*** Material to process ***

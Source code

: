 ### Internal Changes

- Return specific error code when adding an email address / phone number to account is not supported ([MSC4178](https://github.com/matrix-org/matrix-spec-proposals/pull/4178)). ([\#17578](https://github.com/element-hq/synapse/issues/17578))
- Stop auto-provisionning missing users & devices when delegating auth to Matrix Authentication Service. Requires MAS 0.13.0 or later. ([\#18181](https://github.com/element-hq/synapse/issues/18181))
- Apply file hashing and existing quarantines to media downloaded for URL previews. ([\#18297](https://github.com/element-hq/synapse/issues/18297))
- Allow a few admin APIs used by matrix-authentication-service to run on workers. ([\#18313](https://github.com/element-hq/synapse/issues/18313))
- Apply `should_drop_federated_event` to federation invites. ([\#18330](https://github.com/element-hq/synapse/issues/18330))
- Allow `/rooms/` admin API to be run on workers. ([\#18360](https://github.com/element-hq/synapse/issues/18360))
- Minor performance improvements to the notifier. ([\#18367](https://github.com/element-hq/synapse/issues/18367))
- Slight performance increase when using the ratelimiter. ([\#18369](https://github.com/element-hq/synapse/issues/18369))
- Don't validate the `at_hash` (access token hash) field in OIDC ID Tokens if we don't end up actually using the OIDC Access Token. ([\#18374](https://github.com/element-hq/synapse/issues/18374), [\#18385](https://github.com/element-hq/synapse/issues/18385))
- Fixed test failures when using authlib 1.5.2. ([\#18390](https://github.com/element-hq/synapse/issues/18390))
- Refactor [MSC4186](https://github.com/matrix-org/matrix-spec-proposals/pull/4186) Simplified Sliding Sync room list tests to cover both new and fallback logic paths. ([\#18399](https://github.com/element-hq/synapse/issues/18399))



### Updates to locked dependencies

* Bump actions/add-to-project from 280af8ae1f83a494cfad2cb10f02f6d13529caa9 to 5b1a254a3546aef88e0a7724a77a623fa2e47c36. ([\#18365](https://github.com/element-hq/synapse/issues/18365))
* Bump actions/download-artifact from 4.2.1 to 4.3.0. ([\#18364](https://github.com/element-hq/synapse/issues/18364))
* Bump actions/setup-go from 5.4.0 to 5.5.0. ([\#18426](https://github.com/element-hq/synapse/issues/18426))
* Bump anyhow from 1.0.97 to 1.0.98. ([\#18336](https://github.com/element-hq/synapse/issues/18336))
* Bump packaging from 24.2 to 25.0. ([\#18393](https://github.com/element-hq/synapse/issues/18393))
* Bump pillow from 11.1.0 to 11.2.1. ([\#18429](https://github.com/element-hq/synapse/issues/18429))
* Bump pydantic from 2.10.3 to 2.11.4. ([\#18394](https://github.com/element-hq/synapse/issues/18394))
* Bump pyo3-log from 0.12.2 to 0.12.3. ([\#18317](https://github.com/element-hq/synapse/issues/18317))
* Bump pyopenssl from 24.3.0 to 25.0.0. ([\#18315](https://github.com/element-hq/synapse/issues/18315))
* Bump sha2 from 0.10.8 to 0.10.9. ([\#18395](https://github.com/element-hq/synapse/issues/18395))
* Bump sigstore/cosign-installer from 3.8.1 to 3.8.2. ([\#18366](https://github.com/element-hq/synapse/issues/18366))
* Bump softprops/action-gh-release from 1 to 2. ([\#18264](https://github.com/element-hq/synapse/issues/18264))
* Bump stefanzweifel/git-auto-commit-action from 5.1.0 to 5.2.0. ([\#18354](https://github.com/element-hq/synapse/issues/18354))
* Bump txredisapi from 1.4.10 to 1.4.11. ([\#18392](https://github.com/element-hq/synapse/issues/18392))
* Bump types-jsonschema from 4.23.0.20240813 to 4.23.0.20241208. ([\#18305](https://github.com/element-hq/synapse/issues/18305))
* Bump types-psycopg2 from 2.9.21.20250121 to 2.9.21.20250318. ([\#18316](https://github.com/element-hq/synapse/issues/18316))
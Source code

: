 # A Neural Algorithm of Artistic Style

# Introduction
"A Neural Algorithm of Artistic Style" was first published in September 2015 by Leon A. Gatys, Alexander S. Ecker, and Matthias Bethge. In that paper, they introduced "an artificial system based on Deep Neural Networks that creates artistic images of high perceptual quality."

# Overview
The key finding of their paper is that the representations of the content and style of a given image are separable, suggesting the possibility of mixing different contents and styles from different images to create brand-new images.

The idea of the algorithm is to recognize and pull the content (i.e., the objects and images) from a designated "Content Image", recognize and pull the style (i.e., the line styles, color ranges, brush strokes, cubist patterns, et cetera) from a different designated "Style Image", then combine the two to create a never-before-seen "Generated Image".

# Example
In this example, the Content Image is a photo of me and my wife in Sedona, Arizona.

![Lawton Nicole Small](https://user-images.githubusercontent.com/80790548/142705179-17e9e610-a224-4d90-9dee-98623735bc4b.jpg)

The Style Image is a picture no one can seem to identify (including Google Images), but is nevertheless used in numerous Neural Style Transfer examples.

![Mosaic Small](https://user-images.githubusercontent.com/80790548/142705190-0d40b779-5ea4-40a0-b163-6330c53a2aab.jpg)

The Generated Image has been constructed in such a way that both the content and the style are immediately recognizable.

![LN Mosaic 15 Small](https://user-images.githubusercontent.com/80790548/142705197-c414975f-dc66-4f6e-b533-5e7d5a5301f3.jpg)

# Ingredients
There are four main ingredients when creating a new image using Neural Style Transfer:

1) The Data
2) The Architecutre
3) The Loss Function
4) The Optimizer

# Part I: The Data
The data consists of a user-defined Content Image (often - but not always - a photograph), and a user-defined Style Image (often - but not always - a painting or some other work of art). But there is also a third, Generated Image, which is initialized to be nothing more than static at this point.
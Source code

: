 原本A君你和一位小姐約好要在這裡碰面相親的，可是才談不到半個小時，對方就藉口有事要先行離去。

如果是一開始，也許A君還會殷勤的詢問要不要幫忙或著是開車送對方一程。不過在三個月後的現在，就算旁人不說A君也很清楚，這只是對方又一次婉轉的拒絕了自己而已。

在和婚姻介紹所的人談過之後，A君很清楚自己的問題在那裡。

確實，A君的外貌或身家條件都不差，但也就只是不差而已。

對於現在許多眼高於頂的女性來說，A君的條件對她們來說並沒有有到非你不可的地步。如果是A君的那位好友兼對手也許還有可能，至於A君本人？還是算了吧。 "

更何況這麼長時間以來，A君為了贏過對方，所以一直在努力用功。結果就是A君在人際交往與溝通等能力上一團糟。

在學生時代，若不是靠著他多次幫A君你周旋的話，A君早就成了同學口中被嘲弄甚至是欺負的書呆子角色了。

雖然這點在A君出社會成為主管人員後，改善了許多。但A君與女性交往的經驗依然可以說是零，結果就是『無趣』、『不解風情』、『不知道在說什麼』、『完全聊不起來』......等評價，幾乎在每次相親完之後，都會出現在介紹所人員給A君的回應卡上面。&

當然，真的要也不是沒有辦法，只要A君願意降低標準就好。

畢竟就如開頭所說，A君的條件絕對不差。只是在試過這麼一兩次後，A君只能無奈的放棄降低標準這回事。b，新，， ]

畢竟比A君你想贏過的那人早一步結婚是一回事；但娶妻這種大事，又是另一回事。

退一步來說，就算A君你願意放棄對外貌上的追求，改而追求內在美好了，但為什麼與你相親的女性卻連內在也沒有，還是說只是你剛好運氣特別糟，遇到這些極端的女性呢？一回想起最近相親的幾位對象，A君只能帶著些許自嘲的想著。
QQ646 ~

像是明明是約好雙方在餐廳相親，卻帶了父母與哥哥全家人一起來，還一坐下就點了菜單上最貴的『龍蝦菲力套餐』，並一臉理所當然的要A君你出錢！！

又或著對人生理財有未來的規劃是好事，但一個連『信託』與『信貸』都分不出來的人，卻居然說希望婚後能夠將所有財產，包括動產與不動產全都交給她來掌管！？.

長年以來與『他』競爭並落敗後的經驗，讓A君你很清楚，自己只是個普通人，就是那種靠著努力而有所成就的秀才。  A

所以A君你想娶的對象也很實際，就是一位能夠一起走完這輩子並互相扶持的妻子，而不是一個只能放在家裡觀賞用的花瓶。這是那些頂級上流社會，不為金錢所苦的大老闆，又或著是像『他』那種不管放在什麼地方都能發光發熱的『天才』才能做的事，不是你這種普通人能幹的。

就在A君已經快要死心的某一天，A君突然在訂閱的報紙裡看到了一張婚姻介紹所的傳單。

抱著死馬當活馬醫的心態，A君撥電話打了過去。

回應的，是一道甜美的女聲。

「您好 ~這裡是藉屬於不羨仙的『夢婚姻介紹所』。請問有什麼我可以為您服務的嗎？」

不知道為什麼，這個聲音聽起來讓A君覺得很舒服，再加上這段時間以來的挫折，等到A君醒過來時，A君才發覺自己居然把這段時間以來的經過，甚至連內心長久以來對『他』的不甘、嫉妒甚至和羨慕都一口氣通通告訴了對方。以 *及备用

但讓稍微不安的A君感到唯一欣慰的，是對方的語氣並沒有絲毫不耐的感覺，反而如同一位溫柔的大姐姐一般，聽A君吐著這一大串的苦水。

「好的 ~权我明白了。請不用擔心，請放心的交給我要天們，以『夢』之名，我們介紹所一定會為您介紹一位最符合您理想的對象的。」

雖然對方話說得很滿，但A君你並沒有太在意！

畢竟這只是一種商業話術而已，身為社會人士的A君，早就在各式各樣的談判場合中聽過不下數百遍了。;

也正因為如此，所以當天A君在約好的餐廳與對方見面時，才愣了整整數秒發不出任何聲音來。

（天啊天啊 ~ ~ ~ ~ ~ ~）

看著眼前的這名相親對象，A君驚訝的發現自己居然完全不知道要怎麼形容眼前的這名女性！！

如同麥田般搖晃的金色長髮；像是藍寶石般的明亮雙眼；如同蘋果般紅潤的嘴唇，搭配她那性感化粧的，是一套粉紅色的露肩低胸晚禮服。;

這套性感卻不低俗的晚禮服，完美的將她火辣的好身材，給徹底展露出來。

*** End of Material to process ***

* Your instructions *
Return only the lines from the beginning of the material up to and including the line with "Bump actions/download-artifact from", exactly as written.

* Answer *
Source code

: ### Internal Changes

- Return specific error code when adding an email address / phone number to account is not supported ([MSC4178](https://github.com/matrix-org/matrix-spec-proposals/pull/4178)). ([\#17578](https://github.com/element-hq/synapse/issues/17578))
- Stop auto-provisionning missing users & devices when delegating auth to Matrix Authentication Service. Requires MAS 0.13.0 or later. ([\#18181](https://github.com/element-hq/synapse/issues/18181))
- Apply file hashing and existing quarantines to media downloaded for URL previews. ([\#18297](https://github.com/element-hq/synapse/issues/18297))
- Allow a few admin APIs used by matrix-authentication-service to run on workers. ([\#18313](https://github.com/element-hq/synapse/issues/18313))
- Apply `should_drop_federated_event` to federation invites. ([\#18330](https://github.com/element-hq/synapse/issues/18330))
- Allow `/rooms/` admin API to be run on workers. ([\#18360](https://github.com/element-hq/synapse/issues/18360))
- Minor performance improvements to the notifier. ([\#18367](https://github.com/element-hq/synapse/issues/18367))
- Slight performance increase when using the ratelimiter. ([\#18369](https://github.com/element-hq/synapse/issues/18369))
- Don't validate the `at_hash` (access token hash) field in OIDC ID Tokens if we don't end up actually using the OIDC Access Token. ([\#18374](https://github.com/element-hq/synapse/issues/18374), [\#18385](https://github.com/element-hq/synapse/issues/18385))
- Fixed test failures when using authlib 1.5.2. ([\#18390](https://github.com/element-hq/synapse/issues/18390))
- Refactor [MSC4186](https://github.com/matrix-org/matrix-spec-proposals/pull/4186) Simplified Sliding Sync room list tests to cover both new and fallback logic paths. ([\#18399](https://github.com/element-hq/synapse/issues/18399))



### Updates to locked dependencies

* Bump actions/add-to-project from 280af8ae1f83a494cfad2cb10f02f6d13529caa9 to 5b1a254a3546aef88e0a7724a77a623fa2e47c36. ([\#18365](https://github.com/element-hq/synapse/issues/18365))
* Bump actions/download-artifact from 4.2.1 to 4.3.0. ([\#18364](https://github.com/element-hq/synapse/issues/18364))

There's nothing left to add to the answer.